Table 1. Von Bertalanffy growth parameters of Merluccius merluccius according to the slow growth hypothesis (SGH) of Aldebert and Recasens (1995), and to the fast growth hypothesis (FGH) of Garcia-Rodriguez and Esteban (2002).

 
To compare the evolution of the number of otolith macrostructures labelled as meaningful with respect to these two growth hypotheses (slow and fast), we analysed the length distribution of the fish whose otoliths were assigned numbers (from zero to seven) of WTZ otolith structures (Figure 10). These length distributions were compared with the predicted length ranges for ages 1–7 for each growth hypothesis. The outcome was that the FGH applies to our results better than the SGH, for both sexes (Figure 10). For FGH, structural sequences consist of zero and one WTZ during the first year, predominantly one and two WTZs during the second year, and mainly two and three WTZs during the third year (Figure 10a). For the second and third years, the appearance of an additional translucent ring seems to correspond to the second half of that year of life. Conversely, there is no consistency with SGH. This analysis should be considered with respect to growth variability, which may be great for hake. Further, it is likely that not all macrostructures are seasonal. Among the structures identified as potentially age-related, some are likely associated with major ontogenetic events. Hence, more than one WTZ structure could be observed for some years of a hake's life. It is not straightforward to generate a perfect match between the length distribution of a given number of observed otolith WTZs and the length range derived from FGH at a specific age. The important result regarding hake otolith interpretation is that the otolith patterns involve some population-related determining factors.

Establishment of a validated age-determination protocol requires further understanding and characterization of the conditions and processes leading to formation of the WTZ macrostructures. To this end, future work should rely on experimental approaches based on tank and field experiments.

Methodological aspects and future work
The methodological developments described here are aimed at characterizing in an unsupervised and objective way the deposition of otolith macrostructures from statistical analysis of the structural information in sets of otoliths. To this end, an unsupervised typology of otolith macrostructures has been derived. This typology then permitted definition of a similarity measure between otoliths in terms of structural information, with a view to quantifying similarities or differences among otolith subsets with respect to macrostructure patterns.

The potential of the proposed methodological framework to analyse structural patterns of otoliths has been demonstrated for a set of several hundred otoliths of hake, which is defined as a complex species in terms of otolith interpretation. The proposed framework could be applied similarly to other complex (in terms of age) or new species for which no validated interpretation protocol is available. Moreover, such unsupervised analysis can also be applied to collections of marked otoliths derived from mark-recapture experiments. In those cases, extraction of the macrostructure typology can also rely on a time-calibration of the macrostructures associated with tagging and recapture date(s), and should contribute to the development of validated and objective interpretation schemes.
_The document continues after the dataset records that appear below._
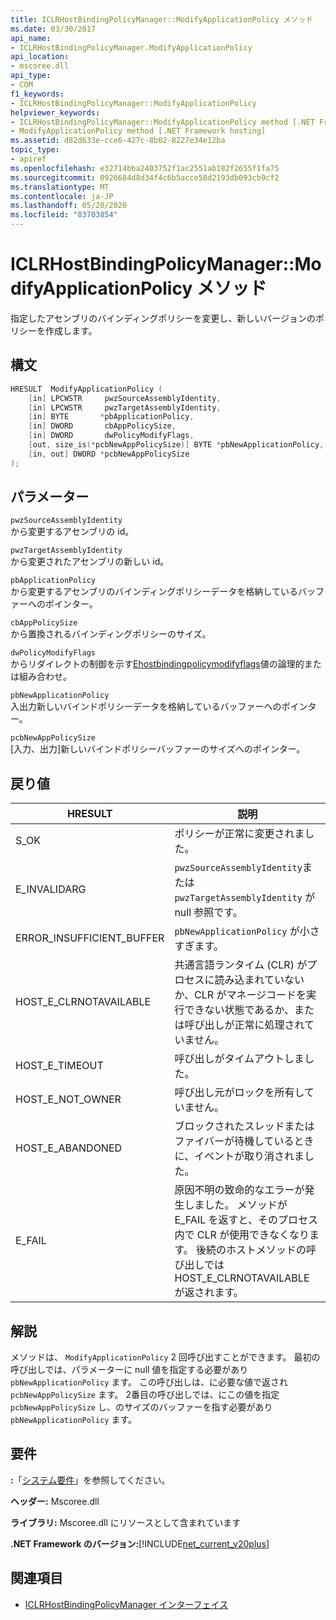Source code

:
 ```yaml
---
title: ICLRHostBindingPolicyManager::ModifyApplicationPolicy メソッド
ms.date: 03/30/2017
api_name:
- ICLRHostBindingPolicyManager.ModifyApplicationPolicy
api_location:
- mscoree.dll
api_type:
- COM
f1_keywords:
- ICLRHostBindingPolicyManager::ModifyApplicationPolicy
helpviewer_keywords:
- ICLRHostBindingPolicyManager::ModifyApplicationPolicy method [.NET Framework hosting]
- ModifyApplicationPolicy method [.NET Framework hosting]
ms.assetid: d82d633e-cce6-427c-8b02-8227e34e12ba
topic_type:
- apiref
ms.openlocfilehash: e32714bba2403752f1ac2551ab182f2655f1fa75
ms.sourcegitcommit: 0926684d8d34f4c6b5acce58d2193db093cb9cf2
ms.translationtype: MT
ms.contentlocale: ja-JP
ms.lasthandoff: 05/20/2020
ms.locfileid: "83703854"
---
```

# <a name="iclrhostbindingpolicymanagermodifyapplicationpolicy-method"></a>ICLRHostBindingPolicyManager::ModifyApplicationPolicy メソッド
指定したアセンブリのバインディングポリシーを変更し、新しいバージョンのポリシーを作成します。  
  
## <a name="syntax"></a>構文  
  
```cpp  
HRESULT  ModifyApplicationPolicy (  
    [in] LPCWSTR     pwzSourceAssemblyIdentity,
    [in] LPCWSTR     pwzTargetAssemblyIdentity,  
    [in] BYTE       *pbApplicationPolicy,  
    [in] DWORD       cbAppPolicySize,  
    [in] DWORD       dwPolicyModifyFlags,  
    [out, size_is(*pcbNewAppPolicySize)] BYTE *pbNewApplicationPolicy,
    [in, out] DWORD *pcbNewAppPolicySize  
);  
```  
  
## <a name="parameters"></a>パラメーター  
 `pwzSourceAssemblyIdentity`  
 から変更するアセンブリの id。  
  
 `pwzTargetAssemblyIdentity`  
 から変更されたアセンブリの新しい id。  
  
 `pbApplicationPolicy`  
 から変更するアセンブリのバインディングポリシーデータを格納しているバッファーへのポインター。  
  
 `cbAppPolicySize`  
 から置換されるバインディングポリシーのサイズ。  
  
 `dwPolicyModifyFlags`  
 からリダイレクトの制御を示す[Ehostbindingpolicymodifyflags](ehostbindingpolicymodifyflags-enumeration.md)値の論理的または組み合わせ。  
  
 `pbNewApplicationPolicy`  
 入出力新しいバインドポリシーデータを格納しているバッファーへのポインター。  
  
 `pcbNewAppPolicySize`  
 [入力、出力]新しいバインドポリシーバッファーのサイズへのポインター。  
  
## <a name="return-value"></a>戻り値  
  
|HRESULT|説明|  
|-------------|-----------------|  
|S_OK|ポリシーが正常に変更されました。|  
|E_INVALIDARG|`pwzSourceAssemblyIdentity`または `pwzTargetAssemblyIdentity` が null 参照です。|  
|ERROR_INSUFFICIENT_BUFFER|`pbNewApplicationPolicy` が小さすぎます。|  
|HOST_E_CLRNOTAVAILABLE|共通言語ランタイム (CLR) がプロセスに読み込まれていないか、CLR がマネージコードを実行できない状態であるか、または呼び出しが正常に処理されていません。|  
|HOST_E_TIMEOUT|呼び出しがタイムアウトしました。|  
|HOST_E_NOT_OWNER|呼び出し元がロックを所有していません。|  
|HOST_E_ABANDONED|ブロックされたスレッドまたはファイバーが待機しているときに、イベントが取り消されました。|  
|E_FAIL|原因不明の致命的なエラーが発生しました。 メソッドが E_FAIL を返すと、そのプロセス内で CLR が使用できなくなります。 後続のホストメソッドの呼び出しでは HOST_E_CLRNOTAVAILABLE が返されます。|  
  
## <a name="remarks"></a>解説  
 メソッドは、 `ModifyApplicationPolicy` 2 回呼び出すことができます。 最初の呼び出しでは、パラメーターに null 値を指定する必要があり `pbNewApplicationPolicy` ます。 この呼び出しは、に必要な値で返され `pcbNewAppPolicySize` ます。 2番目の呼び出しでは、にこの値を指定 `pcbNewAppPolicySize` し、のサイズのバッファーを指す必要があり `pbNewApplicationPolicy` ます。  
  
## <a name="requirements"></a>要件  
 **:**「[システム要件](../../get-started/system-requirements.md)」を参照してください。  
  
 **ヘッダー:** Mscoree.dll  
  
 **ライブラリ:** Mscoree.dll にリソースとして含まれています  
  
 **.NET Framework のバージョン:**[!INCLUDE[net_current_v20plus](../../../../includes/net-current-v20plus-md.md)]  
  
## <a name="see-also"></a>関連項目

- [ICLRHostBindingPolicyManager インターフェイス](iclrhostbindingpolicymanager-interface.md)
Another area of application for the proposed methodology is in the comparison, in quantitative terms, of the interpretation of otolith patterns by experts. Evaluation of intra- and inter-expert agreement in otolith interpretation serves as a basis for standardizing age-estimation protocols and implementing quality assurance and control in age estimation (Morison et al., 2005). Such associated quantitative analysis is restricted to computing agreement rates or the coefficients of variation of age structures, because quantitative evaluation of the similarity of the interpretation of otolith macrostructures is not possible in the absence of metrics. The proposed measure of similarity of otolith patterns can be applied to the patterns interpreted by experts with a view to quantifying interpretation differences, although such application will rely on a predetermined macrostructure typology agreed among experts. The analysis could be performed repeatedly for a single expert to evaluate potential drift in interpretation, between experts to check for consistency of interpretation protocol among experts and/or institutes, and for training to evaluate the relevance of the interpretation with respect to annotated reference collections.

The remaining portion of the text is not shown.